To make matters worse for stocks, Goldman Sachs was in the spotlight for the second day running. This time it was the Goldmans oil analysts who downgraded their three month West Texas forecast to just under US$100/bbl. All other analysts have been quietly upgrading their 2011 and beyond forecasts – some substantially given they had watched oil run away from them – over the past few weeks and now suddenly Goldmans goes the other way. And Man, how lucky was that? Imagine if the the Goldman analysts had decided to downgrade the day before the Goldman strategists had decided to exit oil, rather than the day after!
Phew.
Realistically the downgrade suggests that in June the West Texas price will be about US$100 rather than about US$110 where it has been. That means Brent will be somewhere in the US$110-115 range rather than US$125, which largely reflects some removal of the MENA risk premium now that Gaddafi is possibly ready to capitulate. It's not the sort of bust the IMF is talking about. Last night West Texas crude fell another US$3.66 to US$106.26/bbl and Brent fell US$3.06 to US$120.92/bbl.
Energy is a good chunk of the Aussie market, and the biggest sector in the S&P 500. So the sell-off in oil and gas stocks over 24 hours forms the bulk of index weakness. Base metals have followed the flow as speculators depart, with aluminium down 1% last night, copper 2%, and everything else 2-4%. It's not good medicine for the big miners, but today's quarterly production release from Rio Tinto ((RIO)) will be closely watched as well.

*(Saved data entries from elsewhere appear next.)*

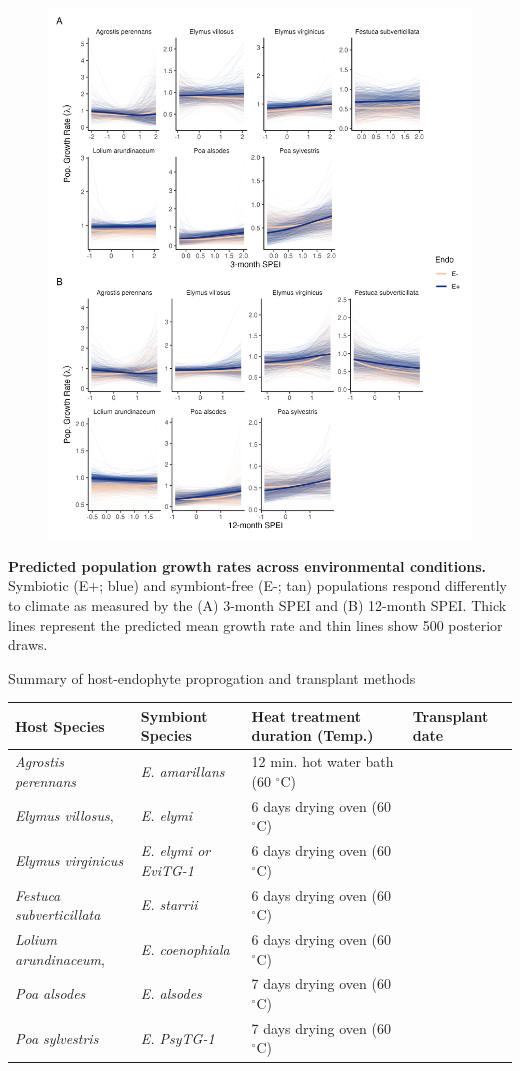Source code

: \documentclass[12pt]{article}
\begin{document}
\begin{figure}
	\centering
	\includegraphics[width=.7\linewidth]{figS10_spei_combo_lambda_plot.png}
\end{figure}
 \textbf{Predicted population growth rates across environmental conditions.} Symbiotic (E+; blue) and symbiont-free (E-; tan) populations respond differently to climate as measured by the (A) 3-month SPEI and (B) 12-month SPEI. Thick lines represent the predicted mean growth rate and thin lines show 500 posterior draws.
\newpage

 Summary of host-endophyte proprogation and transplant methods\\
\begin{table}[ht]
	\begin{adjustbox}{width=1\textwidth}
\begin{tabular}{llll}

	\bf{Host Species} & \bf{Symbiont Species} & \bf{Heat treatment duration (Temp.)}& \bf{Transplant date }\\
	        \hline
	\emph{Agrostis perennans} & \emph{E. amarillans}&12 min. hot water bath (60 $^{\circ}$C)&\\
	\emph{Elymus villosus}, &\emph{E. elymi}&6 days drying oven (60 $^{\circ}$C)&\\
	\emph{Elymus virginicus} &\emph{E. elymi or EviTG-1}&6 days drying oven (60 $^{\circ}$C)&\\
	 \emph{Festuca subverticillata} &\emph{E. starrii}&6 days drying oven (60 $^{\circ}$C)&\\
	 \emph{Lolium arundinaceum}, &\emph{E. coenophiala}&6 days drying oven (60 $^{\circ}$C)& \\
	 \emph{Poa alsodes} &\emph{E. alsodes}& 7 days drying oven (60 $^{\circ}$C)&\\
	 \emph{Poa sylvestris}&\emph{E. PsyTG-1}&7 days drying oven (60 $^{\circ}$C)& \\
\end{tabular}
\end{adjustbox}
\end{table}
\end{document}
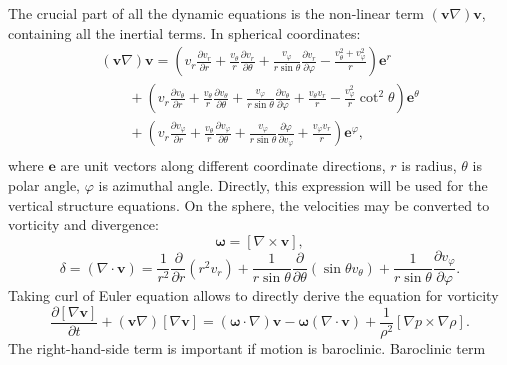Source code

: \documentclass[usenatbib,onecolumn]{mnras}
\renewcommand{\vector}[1]{\ensuremath{\mathbf{#1}}}
\newcommand{\pardir}[2]{\ensuremath{\frac{\partial #2}{\partial #1} }}
\newcommand{\ppardir}[2]{\ensuremath{\frac{\partial }{\partial #1} \left( #2\right)}}
\begin{document}
The crucial part of all the dynamic equations is the non-linear term
$(\vector{v}\nabla) \vector{v}$, containing all the inertial terms. In
spherical coordinates:
\begin{equation}\label{E:vdv}
  \begin{array}{l}
\displaystyle  (\vector{v}\nabla) \vector{v} = \left( v_r \pardir{r}{v_r} +
  \frac{v_\theta}{r} \pardir{\theta}{v_r} + \frac{v_\varphi}{r \sin
    \theta} \pardir{\varphi}{v_r} - \frac{v_\theta^2+v_\varphi^2}{r}\right)
  \vector{e}^r  \\
\displaystyle   \qquad{}   + \left( v_r \pardir{r}{v_\theta} + \frac{v_\theta}{r}\pardir{\theta}{v_\theta} +
  \frac{v_\varphi}{r\sin\theta} \pardir{\varphi}{v_\theta} + \frac{v_\theta
    v_r}{r} - \frac{v_\varphi^2}{r}\cot^2\theta\right) \vector{e}^\theta
   \\
\displaystyle   \qquad{}   +
   \left( v_r \pardir{r}{v_\varphi}  + 
   \frac{v_\theta}{r}\pardir{\theta}{v_\varphi} +
   \frac{v_\varphi}{r\sin\theta}\pardir{v_\varphi}{\varphi} + \frac{v_\varphi
     v_r}{r}\right) \vector{e}^\varphi,\\
   \end{array}
\end{equation}
where $\vector{e}$ are unit vectors along different coordinate directions, $r$
is radius, $\theta$ is polar angle, $\varphi$ is azimuthal
angle. Directly, this expression will be used for the vertical structure
equations. On the sphere, the velocities may be converted to
vorticity  and divergence:
\begin{equation}\label{E:vort}
  \displaystyle   \vector{\omega} = \left[ \nabla \times \vector{v}\right],
\end{equation}
\begin{equation}\label{E:div}
\displaystyle   \delta = (\nabla \cdot \vector{v}) = \frac{1}{r^2}\ppardir{r}{r^2v_r} +
  \frac{1}{r\sin \theta} \ppardir{\theta}{\sin \theta v_\theta} + \frac{1}{r\sin \theta}\pardir{\varphi}{v_\varphi} .
\end{equation}
Taking curl of Euler equation allows to directly derive the equation for
vorticity
\begin{equation}\label{E:Ecurl}
\displaystyle   \pardir{t}{\left[\nabla \vector{v}\right]} +
  (\vector{v}\nabla)\left[\nabla \vector{v}\right] = (\vector{\omega} \cdot
\nabla) \vector{v} - \vector{\omega} (\nabla \cdot \vector{v}) +
  \frac{1}{\rho^2}\left[\nabla p \times \nabla \rho \right].
\end{equation}
The right-hand-side term is important if motion is baroclinic. Baroclinic term
\end{document}
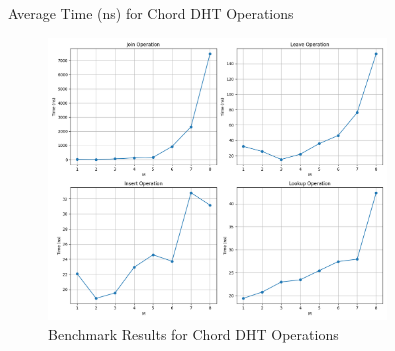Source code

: \documentclass[12pt]{article}
\begin{document}
    \begin{table}[h]
        \centering
        \caption{Average Time (ns) for Chord DHT Operations}
        \label{tab:results}
    \end{table}


    \begin{figure}[h]
        \centering
        \includegraphics[width=0.8\textwidth]{chord_dht_analysis}
        \caption{Benchmark Results for Chord DHT Operations}
        \label{fig:benchmarks}
    \end{figure}
\end{document}
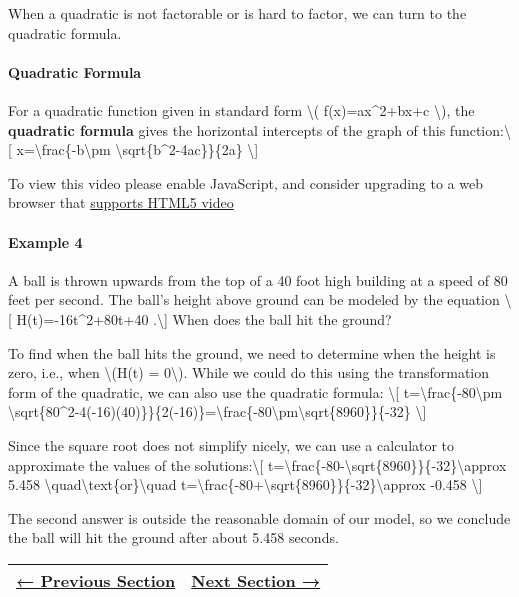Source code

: When a quadratic is not factorable or is hard to factor, we can turn to
the quadratic formula.

\hypertarget{quadratic-formula}{%
\paragraph{Quadratic Formula}\label{quadratic-formula}}

For a quadratic function given in standard form \textbackslash{}(
f(x)=ax\^{}2+bx+c \textbackslash{}), the \textbf{quadratic formula}
gives the horizontal intercepts of the graph of this
function:\textbackslash{}{[}
x=\textbackslash{}frac\{-b\textbackslash{}pm
\textbackslash{}sqrt\{b\^{}2-4ac\}\}\{2a\} \textbackslash{}{]}

To view this video please enable JavaScript, and consider upgrading to a
web browser that \href{http://videojs.com/html5-video-support/}{supports
HTML5 video}

\hypertarget{example-4}{%
\paragraph{Example 4}\label{example-4}}

A ball is thrown upwards from the top of a 40 foot high building at a
speed of 80 feet per second. The ball's height above ground can be
modeled by the equation \textbackslash{}{[} H(t)=-16t\^{}2+80t+40
.\textbackslash{}{]} When does the ball hit the ground?

To find when the ball hits the ground, we need to determine when the
height is zero, i.e., when \textbackslash{}(H(t) = 0\textbackslash{}).
While we could do this using the transformation form of the quadratic,
we can also use the quadratic formula: \textbackslash{}{[}
t=\textbackslash{}frac\{-80\textbackslash{}pm
\textbackslash{}sqrt\{80\^{}2-4(-16)(40)\}\}\{2(-16)\}=\textbackslash{}frac\{-80\textbackslash{}pm\textbackslash{}sqrt\{8960\}\}\{-32\}
\textbackslash{}{]}

Since the square root does not simplify nicely, we can use a calculator
to approximate the values of the solutions:\textbackslash{}{[}
t=\textbackslash{}frac\{-80-\textbackslash{}sqrt\{8960\}\}\{-32\}\textbackslash{}approx
5.458 \textbackslash{}quad\textbackslash{}text\{or\}\textbackslash{}quad
t=\textbackslash{}frac\{-80+\textbackslash{}sqrt\{8960\}\}\{-32\}\textbackslash{}approx
-0.458 \textbackslash{}{]}

The second answer is outside the reasonable domain of our model, so we
conclude the ball will hit the ground after about 5.458 seconds.

\begin{longtable}[]{@{}ll@{}}
\toprule
\endhead
\href{section1-4.php}{← Previous Section} & \href{section1-6.php}{Next
Section →}\tabularnewline
\bottomrule
\end{longtable}
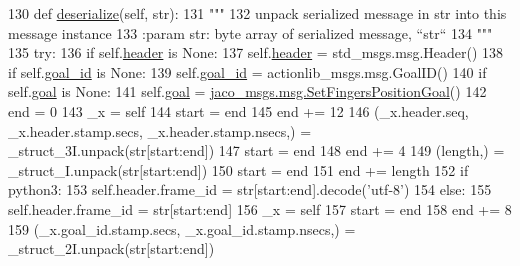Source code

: \begin{DoxyCode}
130   \textcolor{keyword}{def }\hyperlink{classjaco__msgs_1_1msg_1_1__SetFingersPositionActionGoal_1_1SetFingersPositionActionGoal_a00ce8a4089881c2874855c061913c9b4}{deserialize}(self, str):
131     \textcolor{stringliteral}{"""}
132 \textcolor{stringliteral}{    unpack serialized message in str into this message instance}
133 \textcolor{stringliteral}{    :param str: byte array of serialized message, ``str``}
134 \textcolor{stringliteral}{    """}
135     \textcolor{keywordflow}{try}:
136       \textcolor{keywordflow}{if} self.\hyperlink{classjaco__msgs_1_1msg_1_1__SetFingersPositionActionGoal_1_1SetFingersPositionActionGoal_aaab21a95f77c604078e24ad69f6c28c6}{header} \textcolor{keywordflow}{is} \textcolor{keywordtype}{None}:
137         self.\hyperlink{classjaco__msgs_1_1msg_1_1__SetFingersPositionActionGoal_1_1SetFingersPositionActionGoal_aaab21a95f77c604078e24ad69f6c28c6}{header} = std\_msgs.msg.Header()
138       \textcolor{keywordflow}{if} self.\hyperlink{classjaco__msgs_1_1msg_1_1__SetFingersPositionActionGoal_1_1SetFingersPositionActionGoal_a8336121df2ce21765eb1e1e965fc01e5}{goal\_id} \textcolor{keywordflow}{is} \textcolor{keywordtype}{None}:
139         self.\hyperlink{classjaco__msgs_1_1msg_1_1__SetFingersPositionActionGoal_1_1SetFingersPositionActionGoal_a8336121df2ce21765eb1e1e965fc01e5}{goal\_id} = actionlib\_msgs.msg.GoalID()
140       \textcolor{keywordflow}{if} self.\hyperlink{classjaco__msgs_1_1msg_1_1__SetFingersPositionActionGoal_1_1SetFingersPositionActionGoal_a6914ac9af1a3f57743ec45d16f637698}{goal} \textcolor{keywordflow}{is} \textcolor{keywordtype}{None}:
141         self.\hyperlink{classjaco__msgs_1_1msg_1_1__SetFingersPositionActionGoal_1_1SetFingersPositionActionGoal_a6914ac9af1a3f57743ec45d16f637698}{goal} = \hyperlink{classjaco__msgs_1_1msg_1_1__SetFingersPositionGoal_1_1SetFingersPositionGoal}{jaco\_msgs.msg.SetFingersPositionGoal}()
142       end = 0
143       \_x = self
144       start = end
145       end += 12
146       (\_x.header.seq, \_x.header.stamp.secs, \_x.header.stamp.nsecs,) = \_struct\_3I.unpack(str[start:end])
147       start = end
148       end += 4
149       (length,) = \_struct\_I.unpack(str[start:end])
150       start = end
151       end += length
152       \textcolor{keywordflow}{if} python3:
153         self.header.frame\_id = str[start:end].decode(\textcolor{stringliteral}{'utf-8'})
154       \textcolor{keywordflow}{else}:
155         self.header.frame\_id = str[start:end]
156       \_x = self
157       start = end
158       end += 8
159       (\_x.goal\_id.stamp.secs, \_x.goal\_id.stamp.nsecs,) = \_struct\_2I.unpack(str[start:end])

\end{DoxyCode}
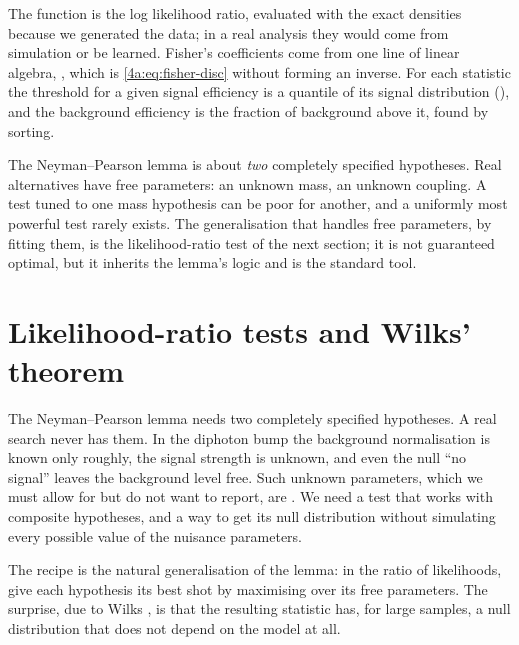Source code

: 
The function  is the log likelihood ratio, evaluated with the
exact densities because we generated the data; in a real analysis they would
come from simulation or be learned. Fisher's coefficients come from one line of
linear algebra, , which is
\eqref{4a:eq:fisher-disc} without forming an inverse. For each statistic the
threshold for a given signal efficiency is a quantile of its signal
distribution (), and the background efficiency is the
fraction of background above it, found by sorting.

\begin{pitfall}
The Neyman--Pearson lemma is about \emph{two} completely specified
hypotheses. Real alternatives have free parameters: an unknown mass, an
unknown coupling. A test tuned to one mass hypothesis can be poor for another,
and a uniformly most powerful test rarely exists. The generalisation that
handles free parameters, by fitting them, is the likelihood-ratio test of the
next section; it is not guaranteed optimal, but it inherits the lemma's logic
and is the standard tool.
\end{pitfall}
\section{Likelihood-ratio tests and Wilks' theorem}
\label{4a:sec:wilks}

The Neyman--Pearson lemma needs two completely specified hypotheses. A real
search never has them. In the diphoton bump the background normalisation is
known only roughly, the signal strength is unknown, and even the null ``no
signal'' leaves the background level free. Such unknown parameters, which we
must allow for but do not want to report, are 
. We need a test that works with composite
hypotheses, and a way to get its null distribution without simulating every
possible value of the nuisance parameters.

The recipe is the natural generalisation of the lemma: in the ratio of
likelihoods, give each hypothesis its best shot by maximising over its free
parameters. The surprise, due to Wilks \cite{Wilks1938}, is that the resulting
statistic has, for large samples, a null distribution that does not depend on
the model at all.

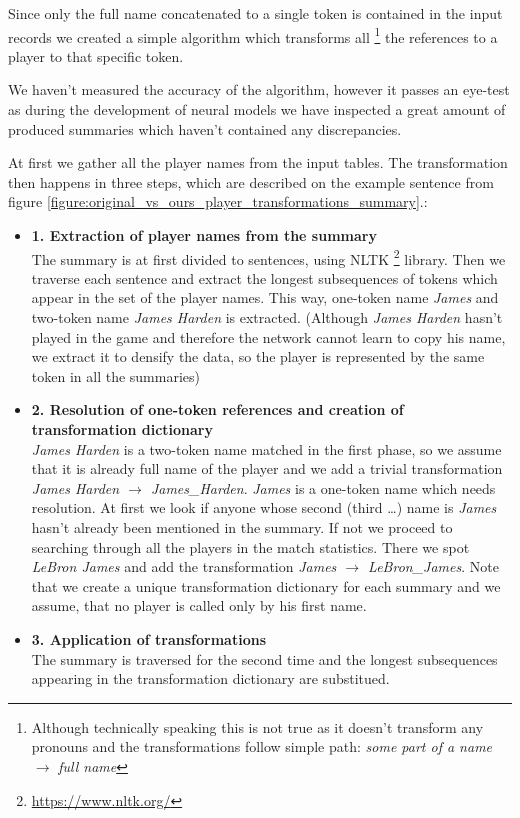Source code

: Since only the full name concatenated to a single token is contained in the input records we created a simple algorithm which transforms all \footnote{Although technically speaking this is not true as it doesn't transform any pronouns and the transformations follow simple path: \emph{some part of a name} $\rightarrow$ \emph{full name}} the references to a player to that specific token.

We haven't measured the accuracy of the algorithm, however it passes an eye-test as during the development of neural models we have inspected a great amount of produced summaries which haven't contained any discrepancies.

At first we gather all the player names from the input tables. The transformation then happens in three steps, which are described on the example sentence from figure \ref{figure:original_vs_ours_player_transformations_summary}.:
\begin{itemize}
    \item \textbf{1. Extraction of player names from the summary} \hfill \\
    The summary is at first divided to sentences, using NLTK \footnote{\url{https://www.nltk.org/}} library. Then we traverse each sentence and extract the longest subsequences of tokens which appear in the set of the player names. This way, one-token name \emph{James} and two-token name \emph{James Harden} is extracted. (Although \emph{James Harden} hasn't played in the game and therefore the network cannot learn to copy his name, we extract it to densify the data, so the player is represented by the same token in all the summaries)
    \item \textbf{2. Resolution of one-token references and creation of transformation dictionary} \hfill \\
    \emph{James Harden} is a two-token name matched in the first phase, so we assume that it is already full name of the player and we add a trivial transformation \emph{James Harden $\rightarrow$ James\_Harden}. \emph{James} is a one-token name which needs resolution. At first we look if anyone whose second (third \dots) name is \emph{James} hasn't already been mentioned in the summary. If not we proceed to searching through all the players in the match statistics. There we spot \emph{LeBron James} and add the transformation \emph{James $\rightarrow$ LeBron\_James}. Note that we create a unique transformation dictionary for each summary and we assume, that no player is called only by his first name.
    \item \textbf{3. Application of transformations} \hfill \\
    The summary is traversed for the second time and the longest subsequences appearing in the transformation dictionary are substitued.
\end{itemize}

US Treasuries have suffered quite a sell-off this past month as equities have risen and QE2 nears its end, so last night's sharp reversal as part of that “flight to quality” was no great surprise. It was a good night for the Treasury to auction US$32bn of three-year notes given demand suddenly returned and the three-year yield was down 10 basis points on the day. The benchmark ten-year yield fell 9bps to 3.50%.
The flight to quality was also evident in last night's shift back into the safe haven Swiss franc which, combined with renewed yen carry trade unwinding, saw the US dollar index down 0.2% to 74.87 and the Aussie down 0.6% to US$1.0434.
The US dollar was not helped by news the US budget deficit jumped 15.7% to a record US$829m for the six months to March, which rather puts the current battle with Congress into perspective. The monthly trade deficit did decline, but not as much as was expected.
The SPI Overnight fell 26 points or 0.5%. There is a risk here of doubling up on yesterday's move given Wall Street was only catching up last night, but then yesterday's accelerating fall suggests there might yet be some more short-term weakness in this market as investors step aside to reassess.